- **Task item**:
Copy the data below exactly. Any pictures in it should be omitted.

- **Given data**:
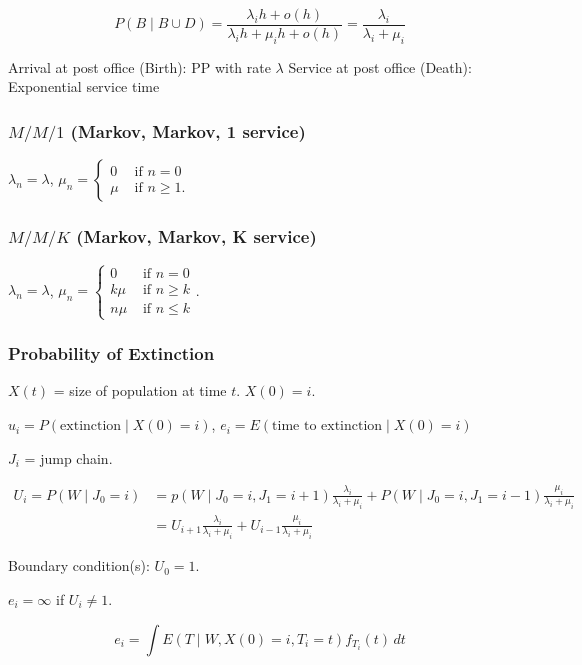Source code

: \documentclass{article}
\theoremstyle{definition}
\begin{document}
$$
P(B \mid B \cup D) = \frac{\lambda_i h + o(h)}{\lambda_i h + \mu_i h + o(h)} =  \frac{\lambda_i}{\lambda_i + \mu_i}
$$

Arrival at post office (Birth):
PP with rate $\lambda$ 
Service at post office (Death):
Exponential service time 

\subsubsection*{$M/M/1$ (Markov, Markov, 1 service)}

$\lambda_n = \lambda$, $\mu_n = \begin{cases}
0 & \text{ if } n = 0 \\
\mu & \text{ if } n \ge 1. \end{cases}$

\subsubsection*{$M/M/K$ (Markov, Markov, K service)}

$\lambda_n = \lambda$, $\mu_n = \begin{cases}
0 & \text{ if } n = 0 \\
k \mu & \text{ if } n \ge k \\
n \mu & \text{ if } n \le k
\end{cases}$.

\subsubsection{Probability of Extinction}
$X(t)$ = size of population at time $t$.
$X(0) = i$.

$u_i = P(\text{extinction} \mid X(0) = i)$, 
$e_i = E(\text{time to extinction} \mid X(0) = i)$

$J_i$ = jump chain.

\begin{align*}
U_i = P(W \mid J_0 = i) 
&= p(W \mid J_0 = i, J_1 = i + 1) \frac{\lambda_i}{\lambda_i + \mu_i} + P(W \mid J_0 = i, J_1 = i - 1) \frac{\mu_i}{\lambda_i + \mu_i} \\
&= U_{i+1} \frac{\lambda_i}{\lambda_i + \mu_i} + U_{i-1} \frac{\mu_i}{\lambda_i + \mu_i}
\end{align*}

Boundary condition(s): $U_0 = 1$.

$e_i = \infty$ if $U_i \ne 1$.

$$
e_i = \int E( T \mid W, X(0) = i, T_i = t) f_{T_i}(t) \, dt
$$
\end{document}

- **Result of this task**:
Source code

: \documentclass{article}
\theoremstyle{definition}
\begin{document}
$$
P(B \mid B \cup D) = \frac{\lambda_i h + o(h)}{\lambda_i h + \mu_i h + o(h)} =  \frac{\lambda_i}{\lambda_i + \mu_i}
$$

Arrival at post office (Birth):
PP with rate $\lambda$ 
Service at post office (Death):
Exponential service time 

\subsubsection*{$M/M/1$ (Markov, Markov, 1 service)}

$\lambda_n = \lambda$, $\mu_n = \begin{cases}
0 & \text{ if } n = 0 \\
\mu & \text{ if } n \ge 1. \end{cases}$

\subsubsection*{$M/M/K$ (Markov, Markov, K service)}

$\lambda_n = \lambda$, $\mu_n = \begin{cases}
0 & \text{ if } n = 0 \\
k \mu & \text{ if } n \ge k \\
n \mu & \text{ if } n \le k
\end{cases}$.

\subsubsection{Probability of Extinction}
$X(t)$ = size of population at time $t$.
$X(0) = i$.

$u_i = P(\text{extinction} \mid X(0) = i)$, 
$e_i = E(\text{time to extinction} \mid X(0) = i)$

$J_i$ = jump chain.

\begin{align*}
U_i = P(W \mid J_0 = i) 
&= p(W \mid J_0 = i, J_1 = i + 1) \frac{\lambda_i}{\lambda_i + \mu_i} + P(W \mid J_0 = i, J_1 = i - 1) \frac{\mu_i}{\lambda_i + \mu_i} \\
&= U_{i+1} \frac{\lambda_i}{\lambda_i + \mu_i} + U_{i-1} \frac{\mu_i}{\lambda_i + \mu_i}
\end{align*}

Boundary condition(s): $U_0 = 1$.

$e_i = \infty$ if $U_i \ne 1$.

$$
e_i = \int E( T \mid W, X(0) = i, T_i = t) f_{T_i}(t) \, dt
$$
\end{document}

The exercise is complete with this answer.